The best part of going to any outdoor event is getting to indulge in candy floss. Going to the fun fair, visiting stalls by the river on a sunny day, going to the circus or a summer regatta – they’re all fun events, but made even more pleasurable by the permission to gobble the soft, cotton-like sugary treat without judgement. Of course little ones loves candy floss, that’s evident by the sticky halos left around their mouths every time they visit a fun fair, not to mention the sugar high they’re left with that clearly lets us know when they’ve been on the soft stuff. But it’s not just the kids who love to scoff down the treat. Adults alike love candy floss for the sugary taste, the melt-in-the-mouth texture and of course the nostalgic memories that come with it. Well with our recipe you won’t have to wait for the fun fair to come to town if you want to snack on the fluffy sweet. The quick recipe uses simple ingredients that you can get from the supermarket and our recipe even works for those households who don’t own a candy floss machine (because who does?) It does take a little bit of commitment to get to the end result though, so we wouldn’t blame you if you didn’t want to share this one with the kids! If you do well at this recipe, try our other ideas for homemade chocolates and sweets – you’ll love them!
- 800g sugar
- 240ml corn syrup
- 240ml water
- ¼tsp salt
- 1 tsp raspberry extract (or any flavor you like)

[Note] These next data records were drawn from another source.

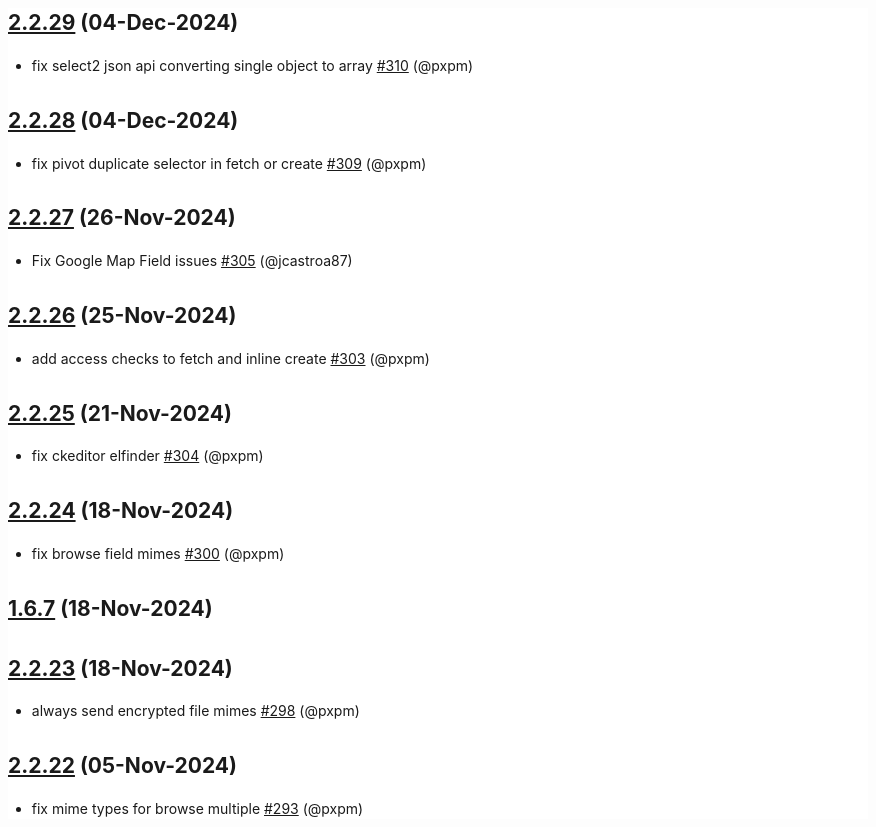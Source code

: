 ## [2.2.29](https://github.com/Laravel-Backpack/PRO/tree/2.2.29) (04-Dec-2024)

- fix select2 json api converting single object to array [\#310](https://github.com/Laravel-Backpack/PRO/pull/310) (@pxpm)

## [2.2.28](https://github.com/Laravel-Backpack/PRO/tree/2.2.28) (04-Dec-2024)

- fix pivot duplicate selector in fetch or create [\#309](https://github.com/Laravel-Backpack/PRO/pull/309) (@pxpm)

## [2.2.27](https://github.com/Laravel-Backpack/PRO/tree/2.2.27) (26-Nov-2024)

- Fix Google Map Field issues [\#305](https://github.com/Laravel-Backpack/PRO/pull/305) (@jcastroa87)

## [2.2.26](https://github.com/Laravel-Backpack/PRO/tree/2.2.26) (25-Nov-2024)

- add access checks to fetch and inline create [\#303](https://github.com/Laravel-Backpack/PRO/pull/303) (@pxpm)

## [2.2.25](https://github.com/Laravel-Backpack/PRO/tree/2.2.25) (21-Nov-2024)

- fix ckeditor elfinder [\#304](https://github.com/Laravel-Backpack/PRO/pull/304) (@pxpm)

## [2.2.24](https://github.com/Laravel-Backpack/PRO/tree/2.2.24) (18-Nov-2024)

- fix browse field mimes [\#300](https://github.com/Laravel-Backpack/PRO/pull/300) (@pxpm)

## [1.6.7](https://github.com/Laravel-Backpack/PRO/tree/1.6.7) (18-Nov-2024)

## [2.2.23](https://github.com/Laravel-Backpack/PRO/tree/2.2.23) (18-Nov-2024)

- always send encrypted file mimes [\#298](https://github.com/Laravel-Backpack/PRO/pull/298) (@pxpm)

## [2.2.22](https://github.com/Laravel-Backpack/PRO/tree/2.2.22) (05-Nov-2024)

- fix mime types for browse multiple [\#293](https://github.com/Laravel-Backpack/PRO/pull/293) (@pxpm)
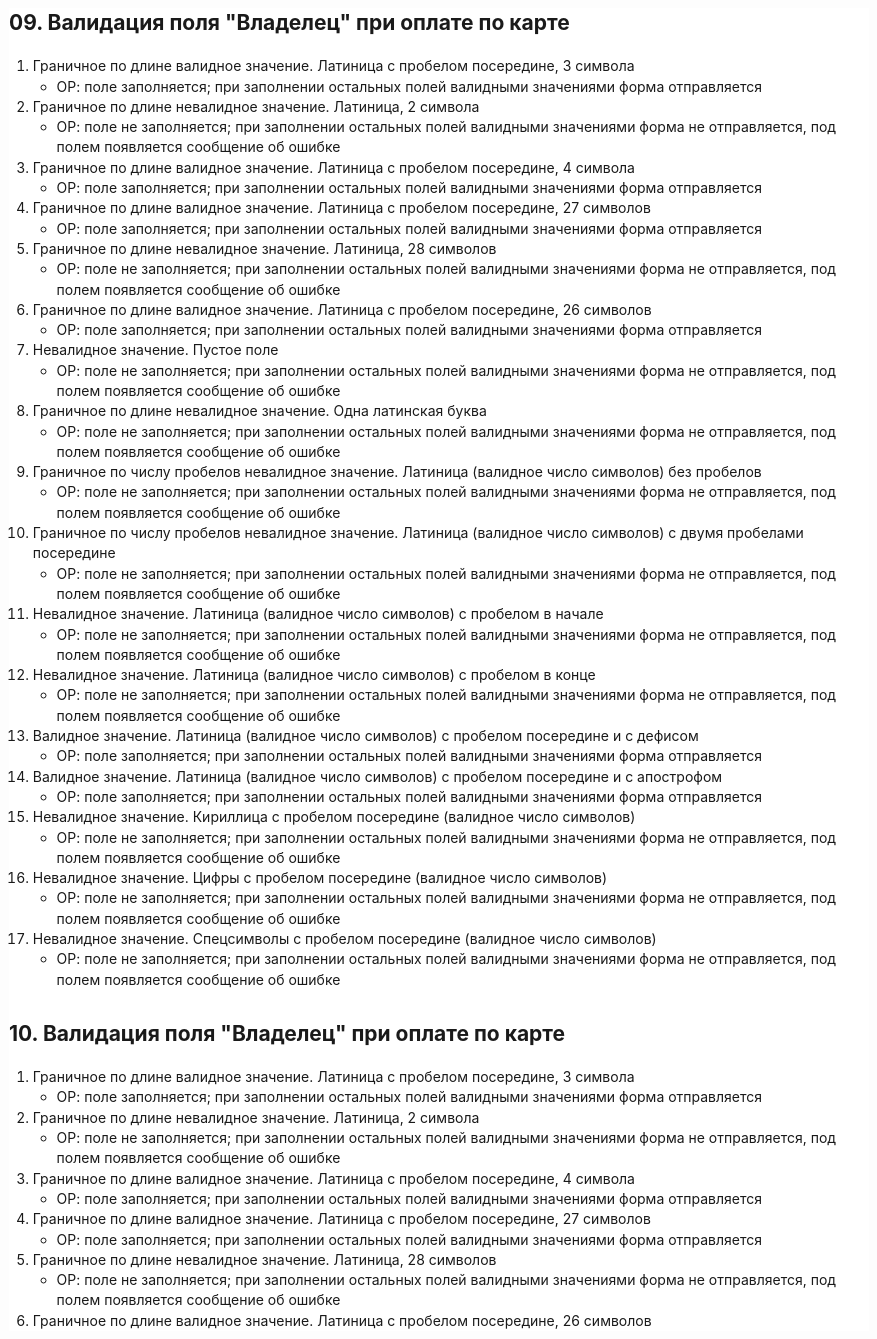 ## 09. Валидация поля "Владелец" при оплате по карте
1. Граничное по длине валидное значение. Латиница с пробелом посередине, 3 символа
     - ОР: поле заполняется; при заполнении остальных полей валидными значениями форма отправляется
1. Граничное по длине невалидное значение. Латиница, 2 символа
     - ОР: поле не заполняется; при заполнении остальных полей валидными значениями форма не отправляется, под полем появляется сообщение об ошибке
1. Граничное по длине валидное значение. Латиница с пробелом посередине, 4 символа
     - ОР: поле заполняется; при заполнении остальных полей валидными значениями форма отправляется
1. Граничное по длине валидное значение. Латиница с пробелом посередине, 27 символов
     - ОР: поле заполняется; при заполнении остальных полей валидными значениями форма отправляется
1. Граничное по длине невалидное значение. Латиница, 28 символов
     - ОР: поле не заполняется; при заполнении остальных полей валидными значениями форма не отправляется, под полем появляется сообщение об ошибке
1. Граничное по длине валидное значение. Латиница с пробелом посередине, 26 символов
     - ОР: поле заполняется; при заполнении остальных полей валидными значениями форма отправляется
1. Невалидное значение. Пустое поле
     - ОР: поле не заполняется; при заполнении остальных полей валидными значениями форма не отправляется, под полем появляется сообщение об ошибке
1. Граничное по длине невалидное значение. Одна латинская буква
     - ОР: поле не заполняется; при заполнении остальных полей валидными значениями форма не отправляется, под полем появляется сообщение об ошибке
1. Граничное по числу пробелов невалидное значение. Латиница (валидное число символов) без пробелов
     - ОР: поле не заполняется; при заполнении остальных полей валидными значениями форма не отправляется, под полем появляется сообщение об ошибке
1. Граничное по числу пробелов невалидное значение. Латиница (валидное число символов) с двумя пробелами посередине
     - ОР: поле не заполняется; при заполнении остальных полей валидными значениями форма не отправляется, под полем появляется сообщение об ошибке
1. Невалидное значение. Латиница (валидное число символов) с пробелом в начале
     - ОР: поле не заполняется; при заполнении остальных полей валидными значениями форма не отправляется, под полем появляется сообщение об ошибке
1. Невалидное значение. Латиница (валидное число символов) с пробелом в конце
     - ОР: поле не заполняется; при заполнении остальных полей валидными значениями форма не отправляется, под полем появляется сообщение об ошибке
1. Валидное значение. Латиница (валидное число символов) с пробелом посередине и с дефисом
     - ОР: поле заполняется; при заполнении остальных полей валидными значениями форма отправляется
1. Валидное значение. Латиница (валидное число символов) с пробелом посередине и с апострофом
     - ОР: поле заполняется; при заполнении остальных полей валидными значениями форма отправляется
1. Невалидное значение. Кириллица с пробелом посередине (валидное число символов)
     - ОР: поле не заполняется; при заполнении остальных полей валидными значениями форма не отправляется, под полем появляется сообщение об ошибке
1. Невалидное значение. Цифры с пробелом посередине (валидное число символов)
     - ОР: поле не заполняется; при заполнении остальных полей валидными значениями форма не отправляется, под полем появляется сообщение об ошибке
1. Невалидное значение. Спецсимволы с пробелом посередине (валидное число символов)
     - ОР: поле не заполняется; при заполнении остальных полей валидными значениями форма не отправляется, под полем появляется сообщение об ошибке

## 10. Валидация поля "Владелец" при оплате по карте
1. Граничное по длине валидное значение. Латиница с пробелом посередине, 3 символа
     - ОР: поле заполняется; при заполнении остальных полей валидными значениями форма отправляется
1. Граничное по длине невалидное значение. Латиница, 2 символа
     - ОР: поле не заполняется; при заполнении остальных полей валидными значениями форма не отправляется, под полем появляется сообщение об ошибке
1. Граничное по длине валидное значение. Латиница с пробелом посередине, 4 символа
     - ОР: поле заполняется; при заполнении остальных полей валидными значениями форма отправляется
1. Граничное по длине валидное значение. Латиница с пробелом посередине, 27 символов
     - ОР: поле заполняется; при заполнении остальных полей валидными значениями форма отправляется
1. Граничное по длине невалидное значение. Латиница, 28 символов
     - ОР: поле не заполняется; при заполнении остальных полей валидными значениями форма не отправляется, под полем появляется сообщение об ошибке
1. Граничное по длине валидное значение. Латиница с пробелом посередине, 26 символов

- 2 drops pink (or any color) food coloring (optional)
- You will also need:
- A 'decapitated’ whisk - see the tip
Cover 8 cardboard paper-towel tubes with parchment. Set aside. With a damp pastry brush, wipe down the sides of the pan to prevent stray sugar crystals from forming.
In a large, heavy saucepan over medium heat, combine the sugar, corn syrup, water, and salt. Stir until the sugar is melted.
Clip on a candy thermometer, stop stirring, and heat to 320°F (160°C). Pour the molten liquid into a shallow heatproof container. Add the extract and food coloring (if using) and stir well.
Line your work table with parchment. I also spread parchment on the floor around the table to catch any stray bits of flying sugar.
Dip your decapitated whisk into the sugar syrup and hold it over the pot to let the sugar drip back into container for a second. Holding the whisk a foot (30 cm) above the parchment, swing the whisk back and forth so that thin strands of sugar fall on the paper. Repeat this a few more times until you have a nice nest of spun sugar.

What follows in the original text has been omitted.